Work instruction
Which lines of the records contain "Multi"? Collect every one of them.

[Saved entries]
━━━━━━━━━━
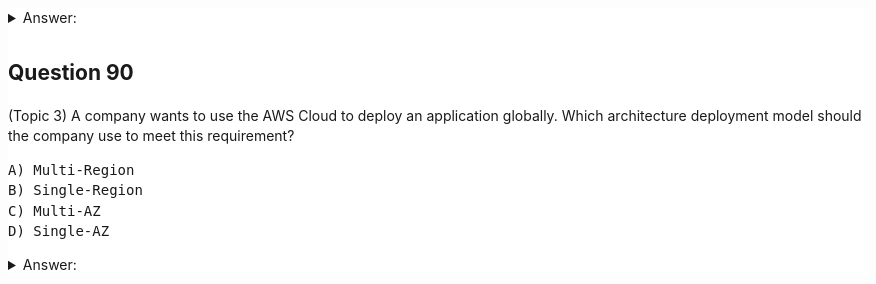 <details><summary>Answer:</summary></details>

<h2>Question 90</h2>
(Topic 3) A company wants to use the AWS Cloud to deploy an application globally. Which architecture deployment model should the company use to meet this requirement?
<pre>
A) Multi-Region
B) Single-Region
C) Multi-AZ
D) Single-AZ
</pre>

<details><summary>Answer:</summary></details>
━━━━━━━━━━
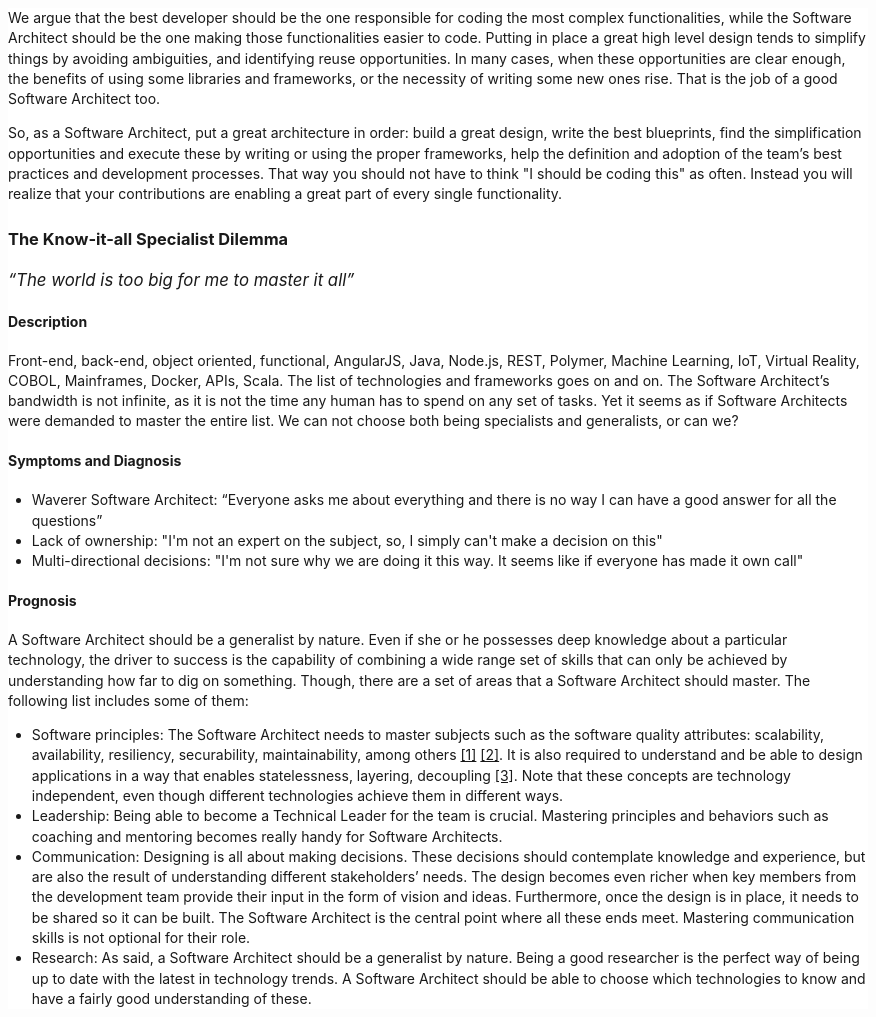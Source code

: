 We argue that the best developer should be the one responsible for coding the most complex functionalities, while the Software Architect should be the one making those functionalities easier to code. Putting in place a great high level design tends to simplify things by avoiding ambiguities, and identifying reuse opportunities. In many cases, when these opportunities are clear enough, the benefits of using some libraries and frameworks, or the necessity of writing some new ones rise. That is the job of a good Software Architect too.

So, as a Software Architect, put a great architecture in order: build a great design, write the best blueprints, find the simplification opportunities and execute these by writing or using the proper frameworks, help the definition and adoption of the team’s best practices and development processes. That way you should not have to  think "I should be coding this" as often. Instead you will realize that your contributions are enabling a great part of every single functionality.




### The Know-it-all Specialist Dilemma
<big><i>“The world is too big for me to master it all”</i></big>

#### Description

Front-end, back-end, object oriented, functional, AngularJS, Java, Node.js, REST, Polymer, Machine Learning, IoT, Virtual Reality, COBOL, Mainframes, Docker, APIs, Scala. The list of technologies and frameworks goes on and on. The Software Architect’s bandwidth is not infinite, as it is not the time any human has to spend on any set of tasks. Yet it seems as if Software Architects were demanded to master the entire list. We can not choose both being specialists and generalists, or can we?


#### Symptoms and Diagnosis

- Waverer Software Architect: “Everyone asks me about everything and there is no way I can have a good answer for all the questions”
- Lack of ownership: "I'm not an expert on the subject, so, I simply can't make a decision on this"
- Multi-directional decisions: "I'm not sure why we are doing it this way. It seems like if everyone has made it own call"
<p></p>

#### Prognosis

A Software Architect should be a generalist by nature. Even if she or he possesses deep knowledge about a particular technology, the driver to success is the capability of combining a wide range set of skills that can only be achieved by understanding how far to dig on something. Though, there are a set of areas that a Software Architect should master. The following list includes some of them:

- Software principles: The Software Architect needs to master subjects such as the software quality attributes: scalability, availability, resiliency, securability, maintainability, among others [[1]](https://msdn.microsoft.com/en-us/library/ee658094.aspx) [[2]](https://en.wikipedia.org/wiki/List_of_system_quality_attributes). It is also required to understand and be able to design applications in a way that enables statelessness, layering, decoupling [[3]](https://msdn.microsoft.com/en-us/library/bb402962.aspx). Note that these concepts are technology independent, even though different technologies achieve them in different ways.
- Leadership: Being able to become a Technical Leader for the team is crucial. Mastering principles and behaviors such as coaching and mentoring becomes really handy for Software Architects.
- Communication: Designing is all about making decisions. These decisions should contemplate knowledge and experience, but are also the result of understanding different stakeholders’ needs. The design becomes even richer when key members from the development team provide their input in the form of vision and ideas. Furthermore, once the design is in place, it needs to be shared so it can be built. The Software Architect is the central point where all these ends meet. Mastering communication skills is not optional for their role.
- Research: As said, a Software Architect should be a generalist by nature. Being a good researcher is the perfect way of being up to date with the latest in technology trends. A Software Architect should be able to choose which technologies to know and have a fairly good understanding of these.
━━━━━━━━━━
Result of this exercise
A) Multi-Region
C) Multi-AZ
- Multi-directional decisions: "I'm not sure why we are doing it this way. It seems like if everyone has made it own call"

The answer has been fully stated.